LDP/LDP/guide/docbook/LDP-Author-Guide/tools-transform.xml

644 lines
23 KiB
XML

<!--
<!DOCTYPE book PUBLIC '-//OASIS//DTD DocBook XML V4.2//EN'>
-->
<section id="transformations">
<title>Transformations</title>
<warning><para>
This section is about how to transform documents
from DocBook to other formats. If you do not want
to transform documents on your own computer you may
<emphasis>skip this section</emphasis>.
</para>
<para>
If you would like to transform your documents for
proofreading purposes, please use the <ulink
url="http://www.xml-dev.com/blog/xml2html.php">XML to HTML on-line
converter</ulink>. You will need to upload your XML file(s)
to a web site. Then simply drop the URL into the form and
click the submit button. Your document will be magically
transformed into a beautiful (and legible)
HTML document. External files are supported. You may use
either absolute or relative URIs.
</para>
<para>
Another fairly straight-forward package is
<application>xmlto</application>. It is a front-end for
<application>xsltproc</application>. It is available as a
RedHat, Debian (etc) package or can be downloaded from <ulink
url="http://cyberelk.net/tim/xmlto/" />. You can use it to convert
documents with:
</para>
<programlisting>
<prompt>bash$ </prompt><userinput>xmlto html <filename>mydoc.xml</filename></userinput>
<prompt>bash$ </prompt><userinput>xmlto text <filename>mydoc.xml</filename></userinput>
</programlisting>
<para>
You do not ever need to transform documents
before submitting to the LDP. The LDP
volunteers have a system which transforms
your DocBook file into HTML, PDF and plain
text formats. There, you've been warned.
</para></warning>
<para>
Still here? Great! Transformations are
a pretty basic requirement to get what
you've written from a messy tag-soup into
something that can be read. This section
will help you get your system setup and
ready to transform your latest document
into other formats. This is very useful
is you want to <emphasis>see</emphasis>
your document before you release it to
the world.
</para>
<para>
There are currently two ways to transform
your document: Document Style Semantics and
Specification Language (DSSSL); and XML
Style sheets (XSLT). Although the LDP web site uses
DSSSL to convert documents you may use XSLT
if you want. You only need to choose <emphasis>one</emphasis> of these
methods. For more information about DSSSL read: <xref linkend="dsssl"

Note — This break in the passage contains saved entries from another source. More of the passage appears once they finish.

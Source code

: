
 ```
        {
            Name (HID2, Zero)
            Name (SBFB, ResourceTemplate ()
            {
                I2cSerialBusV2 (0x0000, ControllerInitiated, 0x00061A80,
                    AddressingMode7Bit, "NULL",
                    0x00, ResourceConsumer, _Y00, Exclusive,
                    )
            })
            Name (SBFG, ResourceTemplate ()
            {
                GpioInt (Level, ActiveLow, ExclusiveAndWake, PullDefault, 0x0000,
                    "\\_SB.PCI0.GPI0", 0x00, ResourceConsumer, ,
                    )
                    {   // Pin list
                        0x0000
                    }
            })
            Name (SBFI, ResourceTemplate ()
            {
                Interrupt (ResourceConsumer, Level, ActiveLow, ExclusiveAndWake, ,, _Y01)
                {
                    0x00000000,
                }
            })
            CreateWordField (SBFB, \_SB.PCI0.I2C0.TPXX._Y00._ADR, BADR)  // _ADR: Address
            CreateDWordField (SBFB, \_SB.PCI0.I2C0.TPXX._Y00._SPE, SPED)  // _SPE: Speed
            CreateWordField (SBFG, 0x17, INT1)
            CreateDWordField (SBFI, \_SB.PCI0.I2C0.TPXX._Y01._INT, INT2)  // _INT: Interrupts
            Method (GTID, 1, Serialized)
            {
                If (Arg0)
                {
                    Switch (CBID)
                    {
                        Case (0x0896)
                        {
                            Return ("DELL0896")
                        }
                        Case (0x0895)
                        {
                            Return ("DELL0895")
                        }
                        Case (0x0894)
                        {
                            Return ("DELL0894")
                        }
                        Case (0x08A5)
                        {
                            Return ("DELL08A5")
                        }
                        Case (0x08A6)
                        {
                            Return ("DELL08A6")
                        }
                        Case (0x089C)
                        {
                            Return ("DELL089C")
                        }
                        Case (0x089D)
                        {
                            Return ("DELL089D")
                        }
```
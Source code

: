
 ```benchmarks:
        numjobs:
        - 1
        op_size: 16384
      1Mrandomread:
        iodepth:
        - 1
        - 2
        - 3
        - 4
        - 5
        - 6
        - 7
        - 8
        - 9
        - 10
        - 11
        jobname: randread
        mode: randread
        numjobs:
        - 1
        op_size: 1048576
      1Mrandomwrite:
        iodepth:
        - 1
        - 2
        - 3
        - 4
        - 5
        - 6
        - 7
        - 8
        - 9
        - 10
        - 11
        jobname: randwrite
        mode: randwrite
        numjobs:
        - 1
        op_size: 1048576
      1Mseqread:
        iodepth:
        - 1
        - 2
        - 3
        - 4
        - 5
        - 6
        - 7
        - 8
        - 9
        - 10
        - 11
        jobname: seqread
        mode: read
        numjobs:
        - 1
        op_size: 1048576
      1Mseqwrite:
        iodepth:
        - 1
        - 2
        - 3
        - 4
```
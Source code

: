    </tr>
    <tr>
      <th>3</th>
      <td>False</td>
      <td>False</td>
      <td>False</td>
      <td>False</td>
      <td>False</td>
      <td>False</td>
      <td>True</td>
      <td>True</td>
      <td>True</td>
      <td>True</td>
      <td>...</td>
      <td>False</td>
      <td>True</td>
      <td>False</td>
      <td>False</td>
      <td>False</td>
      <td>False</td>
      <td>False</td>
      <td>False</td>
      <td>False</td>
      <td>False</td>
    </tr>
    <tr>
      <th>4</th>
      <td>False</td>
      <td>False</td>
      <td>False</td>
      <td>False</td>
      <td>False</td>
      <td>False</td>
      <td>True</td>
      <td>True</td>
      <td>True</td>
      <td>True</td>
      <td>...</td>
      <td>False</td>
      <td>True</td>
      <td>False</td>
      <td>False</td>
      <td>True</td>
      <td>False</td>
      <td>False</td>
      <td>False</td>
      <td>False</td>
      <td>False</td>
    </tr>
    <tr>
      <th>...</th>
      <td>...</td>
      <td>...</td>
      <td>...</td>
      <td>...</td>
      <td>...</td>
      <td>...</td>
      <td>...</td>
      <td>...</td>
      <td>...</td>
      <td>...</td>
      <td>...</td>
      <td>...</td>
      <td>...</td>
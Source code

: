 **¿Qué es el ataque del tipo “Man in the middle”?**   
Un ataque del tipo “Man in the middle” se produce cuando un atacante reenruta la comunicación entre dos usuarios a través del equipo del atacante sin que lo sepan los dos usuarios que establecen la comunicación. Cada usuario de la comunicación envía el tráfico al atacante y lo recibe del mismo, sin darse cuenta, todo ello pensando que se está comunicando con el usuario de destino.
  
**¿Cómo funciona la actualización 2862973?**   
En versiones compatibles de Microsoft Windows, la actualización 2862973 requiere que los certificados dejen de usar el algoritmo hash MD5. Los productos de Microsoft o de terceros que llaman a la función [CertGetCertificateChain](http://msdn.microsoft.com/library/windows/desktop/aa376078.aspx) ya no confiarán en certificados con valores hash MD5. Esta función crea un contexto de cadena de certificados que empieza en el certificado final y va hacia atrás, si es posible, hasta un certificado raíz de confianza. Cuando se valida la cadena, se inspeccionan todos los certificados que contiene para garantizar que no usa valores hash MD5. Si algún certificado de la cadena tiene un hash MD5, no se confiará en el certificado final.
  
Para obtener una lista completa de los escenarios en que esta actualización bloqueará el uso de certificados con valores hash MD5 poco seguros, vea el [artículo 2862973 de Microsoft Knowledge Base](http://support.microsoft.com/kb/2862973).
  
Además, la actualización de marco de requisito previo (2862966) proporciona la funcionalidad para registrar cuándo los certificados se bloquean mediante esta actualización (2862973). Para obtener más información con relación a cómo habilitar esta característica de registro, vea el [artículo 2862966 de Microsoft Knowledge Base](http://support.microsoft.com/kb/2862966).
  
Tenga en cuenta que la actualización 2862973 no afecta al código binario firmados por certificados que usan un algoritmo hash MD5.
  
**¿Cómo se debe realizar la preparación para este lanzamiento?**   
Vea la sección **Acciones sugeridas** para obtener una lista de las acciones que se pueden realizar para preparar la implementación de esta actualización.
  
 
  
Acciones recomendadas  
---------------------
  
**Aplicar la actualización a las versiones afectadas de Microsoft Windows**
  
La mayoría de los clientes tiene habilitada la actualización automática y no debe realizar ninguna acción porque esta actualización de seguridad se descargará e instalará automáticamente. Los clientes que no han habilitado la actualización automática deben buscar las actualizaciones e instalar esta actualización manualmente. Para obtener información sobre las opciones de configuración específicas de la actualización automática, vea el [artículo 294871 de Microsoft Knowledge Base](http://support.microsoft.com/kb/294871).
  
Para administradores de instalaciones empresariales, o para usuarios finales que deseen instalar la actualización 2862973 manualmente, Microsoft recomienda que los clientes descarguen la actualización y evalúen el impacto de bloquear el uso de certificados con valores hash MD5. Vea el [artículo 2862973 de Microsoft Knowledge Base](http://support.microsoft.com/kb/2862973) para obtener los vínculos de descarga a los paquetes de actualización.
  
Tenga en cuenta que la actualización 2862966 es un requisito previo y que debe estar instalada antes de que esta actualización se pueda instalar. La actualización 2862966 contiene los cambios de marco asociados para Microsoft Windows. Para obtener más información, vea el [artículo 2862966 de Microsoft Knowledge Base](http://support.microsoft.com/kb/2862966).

/>, for more information about XSLT read: <xref linkend="xsl" />.
</para>
<section id="dsssl">
<title>DSSSL</title>
<para>
There are three basic requirements to transform a document using DSSSL:
</para>
<itemizedlist>
<listitem><para>
The Document Style and Semantics Specification Language files
(these are plain text files). <xref linkend="dsssl-files" />
</para>
</listitem>
<listitem><para>
The Document Type Definition file
which matches the DOCTYPE of your
document (this is a plain text file).
<xref linkend="dtd" />
</para></listitem>
<listitem><para>
A processor to do the actual work. <xref linkend="dsssl-processors" />
</para>
</listitem>
</itemizedlist>
<section id="dsssl-files">
<title>The Style Sheets</title>
<para>There are two versions of the
Document Style Semantics and Specification Language
used by the LDP to transform documents from your
raw DocBook files into other formats (which are then
published on the Web). The LDP version of the style
sheets requires the Norman Walsh version--which
basically means if you're using DSSSL the Norman
Walsh version can be considered a requirement for
system setup.</para>
<formalpara>
<title>Normal Walsh DSSSL <ulink
url="http://nwalsh.com/docbook/dsssl/">http://nwalsh.com/docbook/dsssl/</ulink></title>
<para>The
<indexterm><primary>DSSSL</primary></indexterm>
Document Style Semantics and Specification Language tells
Jade (see <xref linkend="dsssl-processors"/>) how to render
a DocBook document into print or on-line
form. The DSSSL is what converts a
<sgmltag>title</sgmltag> tag into an
&lt;h1&gt; HTML tag, or to 14 point bold Times Roman for
RTF, for example. Documentation for DSSSL is located at
the same site. Note that modifying the DSSSL doesn't modify
DocBook itself. It merely changes the way the rendered text
looks. The LDP uses a modified DSSSL (see below).</para>
</formalpara>
<formalpara>
<title>LDP DSSSL <ulink
url="http://www.tldp.org/authors/tools/ldp.dsl">http://www.tldp.org/authors/tools/ldp.dsl</ulink></title>
<para>The LDP DSSSL requires the Norman Walsh version (see
above) but is a slightly modified DSSSL to provide things
like a table of contents.</para>
</formalpara>
<example id="ex-dsssl">
<title><quote>Installing</quote> DSSSL style sheets</title>
<para>Create a base directory to store everything such as <filename moreinfo="none"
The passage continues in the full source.